▶ **Work order**:
Here are some entries. Print them exactly as they are.

[Saved entries]
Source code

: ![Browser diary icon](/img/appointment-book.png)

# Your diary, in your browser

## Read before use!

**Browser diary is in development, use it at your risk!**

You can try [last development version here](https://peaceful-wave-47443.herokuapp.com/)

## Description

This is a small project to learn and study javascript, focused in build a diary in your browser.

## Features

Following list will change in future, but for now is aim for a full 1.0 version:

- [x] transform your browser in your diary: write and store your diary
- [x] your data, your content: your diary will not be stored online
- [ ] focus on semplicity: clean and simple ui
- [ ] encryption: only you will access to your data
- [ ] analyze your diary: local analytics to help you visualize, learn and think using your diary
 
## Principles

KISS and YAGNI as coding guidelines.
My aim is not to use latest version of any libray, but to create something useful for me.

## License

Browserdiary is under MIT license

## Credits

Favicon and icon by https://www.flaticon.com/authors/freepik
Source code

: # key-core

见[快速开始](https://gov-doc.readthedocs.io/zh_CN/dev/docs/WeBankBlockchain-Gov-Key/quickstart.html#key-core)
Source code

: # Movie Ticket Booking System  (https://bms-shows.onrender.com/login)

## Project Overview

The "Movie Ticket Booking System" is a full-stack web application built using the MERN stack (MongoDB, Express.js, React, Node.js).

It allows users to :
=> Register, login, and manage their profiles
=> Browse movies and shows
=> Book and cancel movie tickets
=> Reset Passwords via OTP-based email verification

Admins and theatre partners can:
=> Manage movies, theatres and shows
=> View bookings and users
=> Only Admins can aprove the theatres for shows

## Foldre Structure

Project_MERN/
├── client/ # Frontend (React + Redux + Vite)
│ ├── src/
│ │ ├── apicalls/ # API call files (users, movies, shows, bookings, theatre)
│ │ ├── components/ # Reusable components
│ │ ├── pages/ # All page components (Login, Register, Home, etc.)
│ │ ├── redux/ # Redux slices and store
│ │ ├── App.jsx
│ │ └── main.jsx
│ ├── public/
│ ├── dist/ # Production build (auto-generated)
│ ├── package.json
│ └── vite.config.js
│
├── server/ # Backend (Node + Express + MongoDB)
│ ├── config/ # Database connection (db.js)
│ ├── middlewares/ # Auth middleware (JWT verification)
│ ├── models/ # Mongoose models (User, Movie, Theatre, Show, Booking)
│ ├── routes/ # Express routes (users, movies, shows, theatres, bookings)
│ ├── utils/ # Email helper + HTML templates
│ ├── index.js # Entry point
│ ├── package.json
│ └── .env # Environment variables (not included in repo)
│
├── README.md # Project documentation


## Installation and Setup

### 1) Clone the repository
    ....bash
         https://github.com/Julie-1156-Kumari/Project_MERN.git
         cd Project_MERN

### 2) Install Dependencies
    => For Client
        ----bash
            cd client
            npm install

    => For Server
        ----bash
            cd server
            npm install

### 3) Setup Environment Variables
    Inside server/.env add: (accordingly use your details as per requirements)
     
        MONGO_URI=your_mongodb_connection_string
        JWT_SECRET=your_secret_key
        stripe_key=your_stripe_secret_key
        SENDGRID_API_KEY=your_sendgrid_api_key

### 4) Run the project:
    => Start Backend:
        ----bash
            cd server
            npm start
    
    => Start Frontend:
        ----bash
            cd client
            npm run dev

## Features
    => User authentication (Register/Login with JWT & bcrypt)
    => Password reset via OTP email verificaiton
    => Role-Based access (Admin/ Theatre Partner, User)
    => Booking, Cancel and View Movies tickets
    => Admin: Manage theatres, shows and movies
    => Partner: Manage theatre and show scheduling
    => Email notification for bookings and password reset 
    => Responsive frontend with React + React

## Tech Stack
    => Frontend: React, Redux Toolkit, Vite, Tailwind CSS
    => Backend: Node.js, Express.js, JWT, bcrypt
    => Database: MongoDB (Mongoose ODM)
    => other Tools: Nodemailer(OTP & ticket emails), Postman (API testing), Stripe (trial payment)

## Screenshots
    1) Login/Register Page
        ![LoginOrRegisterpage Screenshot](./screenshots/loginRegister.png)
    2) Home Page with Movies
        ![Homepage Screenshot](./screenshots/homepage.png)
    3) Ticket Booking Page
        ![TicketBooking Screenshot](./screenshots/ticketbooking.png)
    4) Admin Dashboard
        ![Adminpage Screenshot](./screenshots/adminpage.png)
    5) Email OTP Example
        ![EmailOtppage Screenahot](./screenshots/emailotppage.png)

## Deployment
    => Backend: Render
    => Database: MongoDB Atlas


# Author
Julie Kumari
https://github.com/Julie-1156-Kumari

▶ **Worked solution**:
Source code

: ![Browser diary icon](/img/appointment-book.png)

# Your diary, in your browser

## Read before use!

**Browser diary is in development, use it at your risk!**

You can try [last development version here](https://peaceful-wave-47443.herokuapp.com/)

## Description

This is a small project to learn and study javascript, focused in build a diary in your browser.

## Features

Following list will change in future, but for now is aim for a full 1.0 version:

- [x] transform your browser in your diary: write and store your diary
- [x] your data, your content: your diary will not be stored online
- [ ] focus on semplicity: clean and simple ui
- [ ] encryption: only you will access to your data
- [ ] analyze your diary: local analytics to help you visualize, learn and think using your diary
 
## Principles

KISS and YAGNI as coding guidelines.
My aim is not to use latest version of any libray, but to create something useful for me.

## License

Browserdiary is under MIT license

## Credits

Favicon and icon by https://www.flaticon.com/authors/freepik
Source code

: # key-core

见[快速开始](https://gov-doc.readthedocs.io/zh_CN/dev/docs/WeBankBlockchain-Gov-Key/quickstart.html#key-core)
Source code

: # Movie Ticket Booking System  (https://bms-shows.onrender.com/login)

## Project Overview

The "Movie Ticket Booking System" is a full-stack web application built using the MERN stack (MongoDB, Express.js, React, Node.js).

It allows users to :
=> Register, login, and manage their profiles
=> Browse movies and shows
=> Book and cancel movie tickets
=> Reset Passwords via OTP-based email verification

Admins and theatre partners can:
=> Manage movies, theatres and shows
=> View bookings and users
=> Only Admins can aprove the theatres for shows

## Foldre Structure

Project_MERN/
├── client/ # Frontend (React + Redux + Vite)
│ ├── src/
│ │ ├── apicalls/ # API call files (users, movies, shows, bookings, theatre)
│ │ ├── components/ # Reusable components
│ │ ├── pages/ # All page components (Login, Register, Home, etc.)
│ │ ├── redux/ # Redux slices and store
│ │ ├── App.jsx
│ │ └── main.jsx
│ ├── public/
│ ├── dist/ # Production build (auto-generated)
│ ├── package.json
│ └── vite.config.js
│
├── server/ # Backend (Node + Express + MongoDB)
│ ├── config/ # Database connection (db.js)
│ ├── middlewares/ # Auth middleware (JWT verification)
│ ├── models/ # Mongoose models (User, Movie, Theatre, Show, Booking)
│ ├── routes/ # Express routes (users, movies, shows, theatres, bookings)
│ ├── utils/ # Email helper + HTML templates
│ ├── index.js # Entry point
│ ├── package.json
│ └── .env # Environment variables (not included in repo)
│
├── README.md # Project documentation


## Installation and Setup

### 1) Clone the repository
    ....bash
         https://github.com/Julie-1156-Kumari/Project_MERN.git
         cd Project_MERN

### 2) Install Dependencies
    => For Client
        ----bash
            cd client
            npm install

    => For Server
        ----bash
            cd server
            npm install

### 3) Setup Environment Variables
    Inside server/.env add: (accordingly use your details as per requirements)
     
        MONGO_URI=your_mongodb_connection_string
        JWT_SECRET=your_secret_key
        stripe_key=your_stripe_secret_key
        SENDGRID_API_KEY=your_sendgrid_api_key

### 4) Run the project:
    => Start Backend:
        ----bash
            cd server
            npm start
    
    => Start Frontend:
        ----bash
            cd client
            npm run dev

## Features
    => User authentication (Register/Login with JWT & bcrypt)
    => Password reset via OTP email verificaiton
    => Role-Based access (Admin/ Theatre Partner, User)
    => Booking, Cancel and View Movies tickets
    => Admin: Manage theatres, shows and movies
    => Partner: Manage theatre and show scheduling
    => Email notification for bookings and password reset 
    => Responsive frontend with React + React

## Tech Stack
    => Frontend: React, Redux Toolkit, Vite, Tailwind CSS
    => Backend: Node.js, Express.js, JWT, bcrypt
    => Database: MongoDB (Mongoose ODM)
    => other Tools: Nodemailer(OTP & ticket emails), Postman (API testing), Stripe (trial payment)

## Screenshots
    1) Login/Register Page
        ![LoginOrRegisterpage Screenshot](./screenshots/loginRegister.png)
    2) Home Page with Movies
        ![Homepage Screenshot](./screenshots/homepage.png)
    3) Ticket Booking Page
        ![TicketBooking Screenshot](./screenshots/ticketbooking.png)
    4) Admin Dashboard
        ![Adminpage Screenshot](./screenshots/adminpage.png)
    5) Email OTP Example
        ![EmailOtppage Screenahot](./screenshots/emailotppage.png)

## Deployment
    => Backend: Render
    => Database: MongoDB Atlas


# Author
Julie Kumari
https://github.com/Julie-1156-Kumari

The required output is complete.